__Task statement__. Determine how many lines below hold the string "RustLanguage". Reply with the number alone.

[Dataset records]
*** Begin section ***

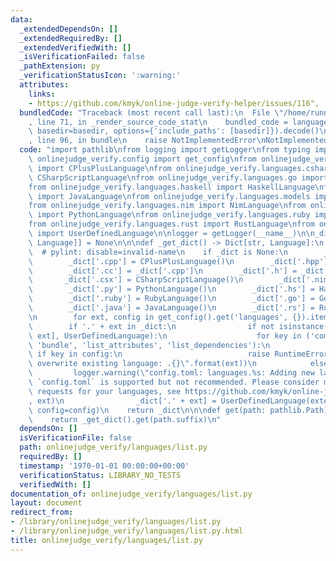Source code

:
 ```yaml
---
data:
  _extendedDependsOn: []
  _extendedRequiredBy: []
  _extendedVerifiedWith: []
  _isVerificationFailed: false
  _pathExtension: py
  _verificationStatusIcon: ':warning:'
  attributes:
    links:
    - https://github.com/kmyk/online-judge-verify-helper/issues/116",
  bundledCode: "Traceback (most recent call last):\n  File \"/home/runner/.local/lib/python3.10/site-packages/onlinejudge_verify/documentation/build.py\"\
    , line 71, in _render_source_code_stat\n    bundled_code = language.bundle(stat.path,\
    \ basedir=basedir, options={'include_paths': [basedir]}).decode()\n  File \"/home/runner/.local/lib/python3.10/site-packages/onlinejudge_verify/languages/python.py\"\
    , line 96, in bundle\n    raise NotImplementedError\nNotImplementedError\n"
  code: "import pathlib\nfrom logging import getLogger\nfrom typing import *\n\nfrom\
    \ onlinejudge_verify.config import get_config\nfrom onlinejudge_verify.languages.cplusplus\
    \ import CPlusPlusLanguage\nfrom onlinejudge_verify.languages.csharpscript import\
    \ CSharpScriptLanguage\nfrom onlinejudge_verify.languages.go import GoLanguage\n\
    from onlinejudge_verify.languages.haskell import HaskellLanguage\nfrom onlinejudge_verify.languages.java\
    \ import JavaLanguage\nfrom onlinejudge_verify.languages.models import Language\n\
    from onlinejudge_verify.languages.nim import NimLanguage\nfrom onlinejudge_verify.languages.python\
    \ import PythonLanguage\nfrom onlinejudge_verify.languages.ruby import RubyLanguage\n\
    from onlinejudge_verify.languages.rust import RustLanguage\nfrom onlinejudge_verify.languages.user_defined\
    \ import UserDefinedLanguage\n\nlogger = getLogger(__name__)\n\n_dict: Optional[Dict[str,\
    \ Language]] = None\n\n\ndef _get_dict() -> Dict[str, Language]:\n    global _dict\
    \  # pylint: disable=invalid-name\n    if _dict is None:\n        _dict = {}\n\
    \        _dict['.cpp'] = CPlusPlusLanguage()\n        _dict['.hpp'] = _dict['.cpp']\n\
    \        _dict['.cc'] = _dict['.cpp']\n        _dict['.h'] = _dict['.cpp']\n \
    \       _dict['.csx'] = CSharpScriptLanguage()\n        _dict['.nim'] = NimLanguage()\n\
    \        _dict['.py'] = PythonLanguage()\n        _dict['.hs'] = HaskellLanguage()\n\
    \        _dict['.ruby'] = RubyLanguage()\n        _dict['.go'] = GoLanguage()\n\
    \        _dict['.java'] = JavaLanguage()\n        _dict['.rs'] = RustLanguage()\n\
    \n        for ext, config in get_config().get('languages', {}).items():\n    \
    \        if '.' + ext in _dict:\n                if not isinstance(_dict['.' +\
    \ ext], UserDefinedLanguage):\n                    for key in ('compile', 'execute',\
    \ 'bundle', 'list_attributes', 'list_dependencies'):\n                       \
    \ if key in config:\n                            raise RuntimeError(\"You cannot\
    \ overwrite existing language: .{}\".format(ext))\n            else:\n       \
    \         logger.warning(\"config.toml: languages.%s: Adding new languages using\
    \ `config.toml` is supported but not recommended. Please consider making pull\
    \ requests for your languages, see https://github.com/kmyk/online-judge-verify-helper/issues/116\"\
    , ext)\n                _dict['.' + ext] = UserDefinedLanguage(extension=ext,\
    \ config=config)\n    return _dict\n\n\ndef get(path: pathlib.Path) -> Optional[Language]:\n\
    \    return _get_dict().get(path.suffix)\n"
  dependsOn: []
  isVerificationFile: false
  path: onlinejudge_verify/languages/list.py
  requiredBy: []
  timestamp: '1970-01-01 00:00:00+00:00'
  verificationStatus: LIBRARY_NO_TESTS
  verifiedWith: []
documentation_of: onlinejudge_verify/languages/list.py
layout: document
redirect_from:
- /library/onlinejudge_verify/languages/list.py
- /library/onlinejudge_verify/languages/list.py.html
title: onlinejudge_verify/languages/list.py
---
```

*** End section ***

__Written answer__. 2